#### EXERCISE AIM
Once the pictures have been removed, repeat the remainder of the records exactly.

:: ENTRIES PROVIDED

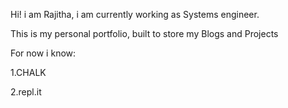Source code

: Hi! i am Rajitha, i am currently working as Systems engineer. 

This is my personal portfolio, built to store my Blogs and Projects

For now i know:

1.CHALK

2.repl.it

::::

#### ANSWER TO THIS PROBLEM
Source code

: Hi! i am Rajitha, i am currently working as Systems engineer. 

This is my personal portfolio, built to store my Blogs and Projects

For now i know:

1.CHALK

2.repl.it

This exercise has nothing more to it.